Source records:
--- START ---

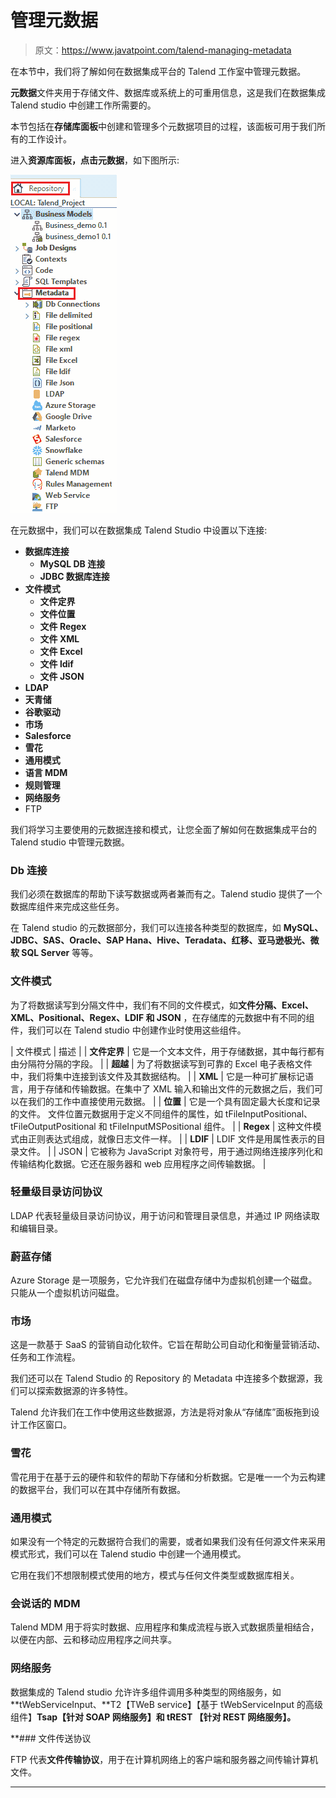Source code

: # 管理元数据

> 原文：<https://www.javatpoint.com/talend-managing-metadata>

在本节中，我们将了解如何在数据集成平台的 Talend 工作室中管理元数据。

**元数据**文件夹用于存储文件、数据库或系统上的可重用信息，这是我们在数据集成 Talend studio 中创建工作所需要的。

本节包括在**存储库面板**中创建和管理多个元数据项目的过程，该面板可用于我们所有的工作设计。

进入**资源库面板，**点击**元数据**，如下图所示:

![Managing Metadata](img/57cd3348e687fe0c9017bc343161f9c9.png)

在元数据中，我们可以在数据集成 Talend Studio 中设置以下连接:

*   **数据库连接**
    *   **MySQL DB 连接**
    *   **JDBC 数据库连接**
*   **文件模式**
    *   **文件定界**
    *   **文件位置**
    *   **文件 Regex**
    *   **文件 XML**
    *   **文件 Excel**
    *   **文件 ldif**
    *   **文件 JSON**
*   **LDAP**
*   **天青储**
*   **谷歌驱动**
*   **市场**
*   **Salesforce**
*   **雪花**
*   **通用模式**
*   **语言 MDM**
*   **规则管理**
*   **网络服务**
*   FTP

我们将学习主要使用的元数据连接和模式，让您全面了解如何在数据集成平台的 Talend studio 中管理元数据。

### Db 连接

我们必须在数据库的帮助下读写数据或两者兼而有之。Talend studio 提供了一个数据库组件来完成这些任务。

在 Talend studio 的元数据部分，我们可以连接各种类型的数据库，如 **MySQL、JDBC、SAS、Oracle、SAP Hana、Hive、Teradata、红移、亚马逊极光、微软 SQL Server** 等等。

### 文件模式

为了将数据读写到分隔文件中，我们有不同的文件模式，如**文件分隔、Excel、XML、Positional、Regex、LDIF 和 JSON** ，在存储库的元数据中有不同的组件，我们可以在 Talend studio 中创建作业时使用这些组件。

| 文件模式 | 描述 |
| **文件定界** | 它是一个文本文件，用于存储数据，其中每行都有由分隔符分隔的字段。 |
| **超越** | 为了将数据读写到可靠的 Excel 电子表格文件中，我们将集中连接到该文件及其数据结构。 |
| **XML** | 它是一种可扩展标记语言，用于存储和传输数据。在集中了 XML 输入和输出文件的元数据之后，我们可以在我们的工作中直接使用元数据。 |
| **位置** | 它是一个具有固定最大长度和记录的文件。
文件位置元数据用于定义不同组件的属性，如 tFileInputPositional、tFileOutputPositional 和 tFileInputMSPositional 组件。 |
| **Regex** | 这种文件模式由正则表达式组成，就像日志文件一样。 |
| **LDIF** | LDIF 文件是用属性表示的目录文件。 |
| JSON | 它被称为 JavaScript 对象符号，用于通过网络连接序列化和传输结构化数据。它还在服务器和 web 应用程序之间传输数据。 |

### 轻量级目录访问协议

LDAP 代表轻量级目录访问协议，用于访问和管理目录信息，并通过 IP 网络读取和编辑目录。

### 蔚蓝存储

Azure Storage 是一项服务，它允许我们在磁盘存储中为虚拟机创建一个磁盘。只能从一个虚拟机访问磁盘。

### 市场

这是一款基于 SaaS 的营销自动化软件。它旨在帮助公司自动化和衡量营销活动、任务和工作流程。

我们还可以在 Talend Studio 的 Repository 的 Metadata 中连接多个数据源，我们可以探索数据源的许多特性。

Talend 允许我们在工作中使用这些数据源，方法是将对象从“存储库”面板拖到设计工作区窗口。

### 雪花

雪花用于在基于云的硬件和软件的帮助下存储和分析数据。它是唯一一个为云构建的数据平台，我们可以在其中存储所有数据。

### 通用模式

如果没有一个特定的元数据符合我们的需要，或者如果我们没有任何源文件来采用模式形式，我们可以在 Talend studio 中创建一个通用模式。

它用在我们不想限制模式使用的地方，模式与任何文件类型或数据库相关。

### 会说话的 MDM

Talend MDM 用于将实时数据、应用程序和集成流程与嵌入式数据质量相结合，以便在内部、云和移动应用程序之间共享。

### 网络服务

数据集成的 Talend studio 允许许多组件调用多种类型的网络服务，如 **tWebServiceInput、**T2【TWeB service】【基于 tWebServiceInput 的高级组件】****Tsap**【针对 SOAP 网络服务】和 **tREST** 【针对 REST 网络服务】。**

 **### 文件传送协议

FTP 代表**文件传输协议**，用于在计算机网络上的客户端和服务器之间传输计算机文件。

* * ***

--- END ---

ASSIGNED TASK:
All lines of the data above that include the word "MySQL" must be shown.

TASK OUTPUT:
    *   **MySQL DB 连接**
在 Talend studio 的元数据部分，我们可以连接各种类型的数据库，如 **MySQL、JDBC、SAS、Oracle、SAP Hana、Hive、Teradata、红移、亚马逊极光、微软 SQL Server** 等等。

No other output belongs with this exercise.